Python Forum
Trying to scrape data from HTML with no identifiers - Printable Version

+- Python Forum (https://python-forum.io)
+-- Forum: Python Coding (https://python-forum.io/forum-7.html)
+--- Forum: Web Scraping & Web Development (https://python-forum.io/forum-13.html)
+--- Thread: Trying to scrape data from HTML with no identifiers (/thread-41219.html)



Trying to scrape data from HTML with no identifiers - pythonpaul32 - Nov-29-2023

I am using selenium and beautifulsoup and trying to scrape data from an html structure like this

Output:
<h2>Education</h2> Entry1 <br> Entry2 <h2>Employment
I cannot figure out how to scrape everything under the Education section. The HTML is causing problems for me. I've tried a ton of different things, but nothing seems to get the data consistently. Does anyone have any idea how I can get around the HTML.

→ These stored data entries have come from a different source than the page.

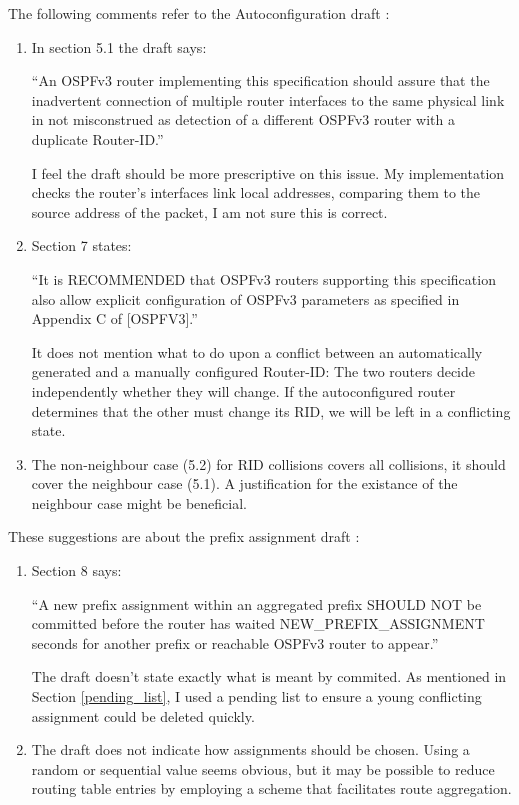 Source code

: \documentclass[12pt,a4paper,twoside]{report}
\begin{document}
The following comments refer to the Autoconfiguration draft
\cite{draft-ietf-ospf-ospfv3-autoconfig-02}:
\begin{enumerate}
	\item In section 5.1 the draft says: 

		``An OSPFv3 router implementing this specification should assure that the
		inadvertent connection of multiple router interfaces to the same physical
		link in not misconstrued as detection of a different OSPFv3 router with a
		duplicate Router-ID.'' 

		 I feel the draft should be more prescriptive on this issue.  My
		 implementation checks the router's interfaces link local addresses,
		 comparing them to the source address of the packet, I am not sure this is
		 correct.
	\item Section 7 states:

		``It is RECOMMENDED that OSPFv3 routers supporting this specification
		also allow explicit configuration of OSPFv3 parameters as specified
		in Appendix C of [OSPFV3].''

		It does not mention what to do upon a conflict between an automatically
		generated and a manually configured Router-ID: The two routers decide
		independently whether they will change. If the autoconfigured router
		determines that the other must change its RID, we will be left in a
		conflicting state.
	\item  The non-neighbour case (5.2) for RID collisions covers all collisions,
		it should cover the neighbour case (5.1). A justification for the existance
		of the neighbour case might be beneficial.
\end{enumerate}

These suggestions are about the prefix assignment draft
\cite{draft-arkko-homenet-prefix-assignment-03}:
\begin{enumerate}
	\item Section 8 says:

		``A new prefix assignment within an aggregated prefix SHOULD NOT be
		committed before the router has waited NEW\_PREFIX\_ASSIGNMENT seconds for
		another prefix or reachable OSPFv3 router to appear.''

		The draft doesn't state exactly what is meant by commited. As mentioned in
		Section \ref{pending_list}, I used a pending list to ensure a young
		conflicting assignment could be deleted quickly.
	\item The draft does not indicate how assignments should be chosen. Using a
		random or sequential value seems obvious, but it may be possible to reduce
		routing table entries by employing a scheme that facilitates route
		aggregation. 
\end{enumerate}
\end{document}
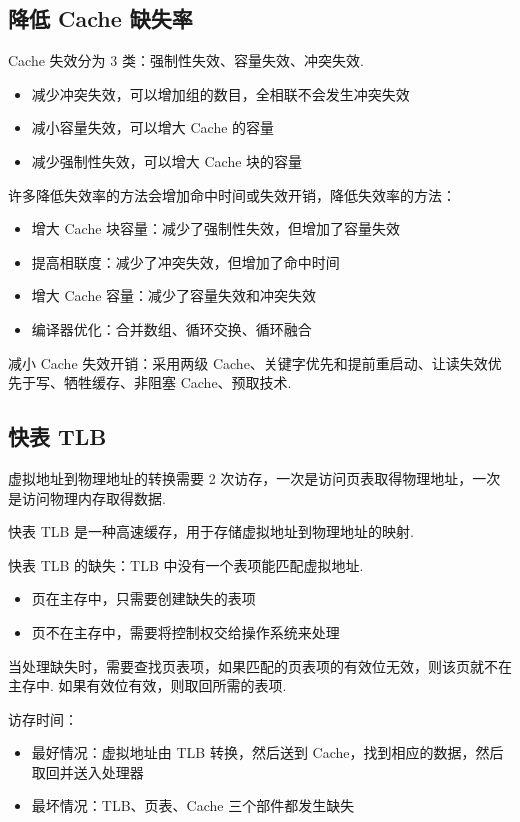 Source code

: \documentclass[cn, hazy, blue, normal, 12pt]{elegantnote}
\begin{document}
\subsection{降低 Cache 缺失率}

Cache 失效分为 3 类：强制性失效、容量失效、冲突失效.

\begin{itemize}
    \item 减少冲突失效，可以增加组的数目，全相联不会发生冲突失效
    \item 减小容量失效，可以增大 Cache 的容量
    \item 减少强制性失效，可以增大 Cache 块的容量
\end{itemize}

许多降低失效率的方法会增加命中时间或失效开销，降低失效率的方法：

\begin{itemize}
    \item 增大 Cache 块容量：减少了强制性失效，但增加了容量失效
    \item 提高相联度：减少了冲突失效，但增加了命中时间
    \item 增大 Cache 容量：减少了容量失效和冲突失效
    \item 编译器优化：合并数组、循环交换、循环融合
\end{itemize}

减小 Cache 失效开销：采用两级 Cache、关键字优先和提前重启动、让读失效优先于写、牺牲缓存、非阻塞 Cache、预取技术.

\subsection{快表 TLB}

虚拟地址到物理地址的转换需要 2 次访存，一次是访问页表取得物理地址，一次是访问物理内存取得数据.

快表 TLB 是一种高速缓存，用于存储虚拟地址到物理地址的映射.

快表 TLB 的缺失：TLB 中没有一个表项能匹配虚拟地址.

\begin{itemize}
    \item 页在主存中，只需要创建缺失的表项
    \item 页不在主存中，需要将控制权交给操作系统来处理
\end{itemize}

当处理缺失时，需要查找页表项，如果匹配的页表项的有效位无效，则该页就不在主存中. 如果有效位有效，则取回所需的表项.

访存时间：

\begin{itemize}
    \item 最好情况：虚拟地址由 TLB 转换，然后送到 Cache，找到相应的数据，然后取回并送入处理器
    \item 最坏情况：TLB、页表、Cache 三个部件都发生缺失
\end{itemize}
\end{document}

RE: Trying to scrape data from HTML with no identifiers - snippsat - Nov-29-2023

The HTML do not show content of tag over,which have to parse to get Entry1 and Entry2.
Iterates over the contents of the div element and checks if each content is a NavigableString which mean text nodes,
so we don't get content of h2 tag.
from bs4 import BeautifulSoup, NavigableString

html = '''\
<html>
<head>
  <title>Page Title</title>
</head>
<body>
  <div class="something">
    <h2>Education</h2>
    Entry1
    <br>
    Entry2
    <h2>Employment
  </div>
</body>
</html>'''

soup = BeautifulSoup(html, 'lxml')
div = soup.find('div', class_='something')
entries = []
for content in div:
    if isinstance(content, NavigableString) and content.strip():
        entries.append(content.strip())

print(entries)
Output:
['Entry1', 'Entry2']
The HTML is not so good written so it harder to parse,would be better like eg this.
<div class="something">
    <h2>Education</h2>
    <ul>
      <li>Entry1</li>
      <li>Entry2</li>
    </ul>
    <h2>Employment</h2
</div>



RE: Trying to scrape data from HTML with no identifiers - pythonpaul32 - Dec-02-2023

Thank you. Yes, the HTML is not good. It is a pain, so I had to come up with other solutions.